# Aim of the exercise:
Select all lines in the records that include "cong".

Stored entries
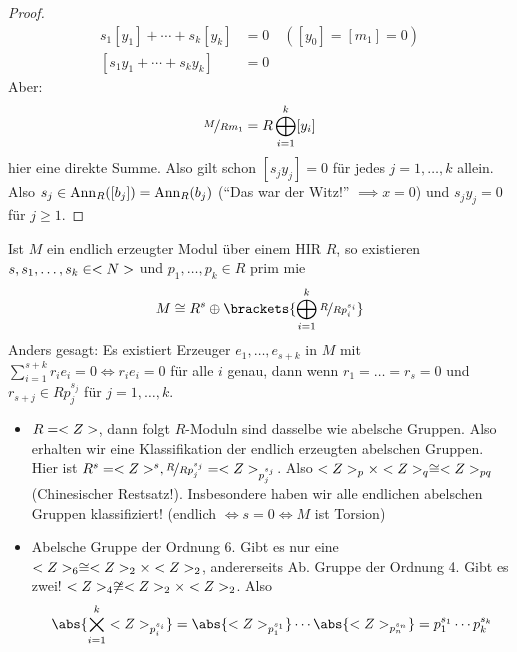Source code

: \begin{proof}
	\begin{align*}
		s_1[y_1] + \cdots + s_k [y_k] &= 0 \quad ([y_0] = [m_1] = 0)\\
		[s_1 y_1 + \cdots + s_k y_k] &= 0
	\end{align*}
	Aber:
	\begin{align*}
		\lnkset{M}{R m_1} = R\bigoplus_{i=1}^k [y_i]
	\end{align*}
	hier eine direkte Summe. Also gilt schon $[s_j y_j] = 0$ für jedes $j = 1, \dots, k$ allein. Also $s_j \in \operatorname{Ann}_R([b_j]) = \operatorname{Ann}_R(b_j)$ (``Das war der Witz!'' $\implies x = 0$) und $s_j y_j = 0$ für $j \ge 1$.
\end{proof}
\begin{proposition}
	Ist $M$ ein endlich erzeugter Modul über einem HIR $R$, so existieren $s, s_1, \dots, s_k \in <N>$ und $p_1, \dots, p_k \in R$ prim mie 
	\begin{align*}
		M \cong R^s \oplus \brackets{\bigoplus_{i=1}^k \lnkset{R}{Rp_i^{s_i}}}
	\end{align*}
	Anders gesagt: Es existiert Erzeuger $e_1, \dots, e_{s+k}$ in $M$ mit $\sum_{i=1}^{s+k} r_i e_i = 0 \Leftrightarrow r_i e_i = 0$ für alle $i$ genau, dann wenn $r_1 = \dots = r_s = 0$ und $r_{s+j} \in Rp_j^{s_j}$ für $j = 1, \dots, k$. 
\end{proposition}
\begin{example}
	\begin{itemize}
		\item $R = <Z>$, dann folgt $R$-Moduln sind dasselbe wie abelsche Gruppen. Also erhalten wir eine Klassifikation der endlich erzeugten abelschen Gruppen. Hier ist $R^s = \Z^s, \lnkset{R}{Rp_j^{s_j}} = \Z_{p_j^{s_j}}$. Also $<Z>_p \times <Z>_q \cong <Z>_{pq}$ (Chinesischer Restsatz!). Insbesondere haben wir alle endlichen abelschen Gruppen klassifiziert! (endlich $\Leftrightarrow s = 0 \Leftrightarrow M$ ist Torsion)
		\item Abelsche Gruppe der Ordnung 6. Gibt es nur eine $<Z>_6 \cong <Z>_2 \times <Z>_2$, andererseits Ab. Gruppe der Ordnung 4. Gibt es zwei! $<Z>_4 \not\cong <Z>_2 \times <Z>_2$. Also
		\begin{align*}
			\abs{\bigtimes_{i=1}^k\Z_{p_i^{s_i}}} = \abs{\Z_{p_1^{s_1}}} \cdots \abs{\Z_{p_n^{s_n}}} = p_1^{s_1} \cdots p_k^{s_k}
		\end{align*}
	\end{itemize}
\end{example}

# Response to the exercise:
		M \cong R^s \oplus \brackets{\bigoplus_{i=1}^k \lnkset{R}{Rp_i^{s_i}}}
		\item $R = <Z>$, dann folgt $R$-Moduln sind dasselbe wie abelsche Gruppen. Also erhalten wir eine Klassifikation der endlich erzeugten abelschen Gruppen. Hier ist $R^s = \Z^s, \lnkset{R}{Rp_j^{s_j}} = \Z_{p_j^{s_j}}$. Also $<Z>_p \times <Z>_q \cong <Z>_{pq}$ (Chinesischer Restsatz!). Insbesondere haben wir alle endlichen abelschen Gruppen klassifiziert! (endlich $\Leftrightarrow s = 0 \Leftrightarrow M$ ist Torsion)
		\item Abelsche Gruppe der Ordnung 6. Gibt es nur eine $<Z>_6 \cong <Z>_2 \times <Z>_2$, andererseits Ab. Gruppe der Ordnung 4. Gibt es zwei! $<Z>_4 \not\cong <Z>_2 \times <Z>_2$. Also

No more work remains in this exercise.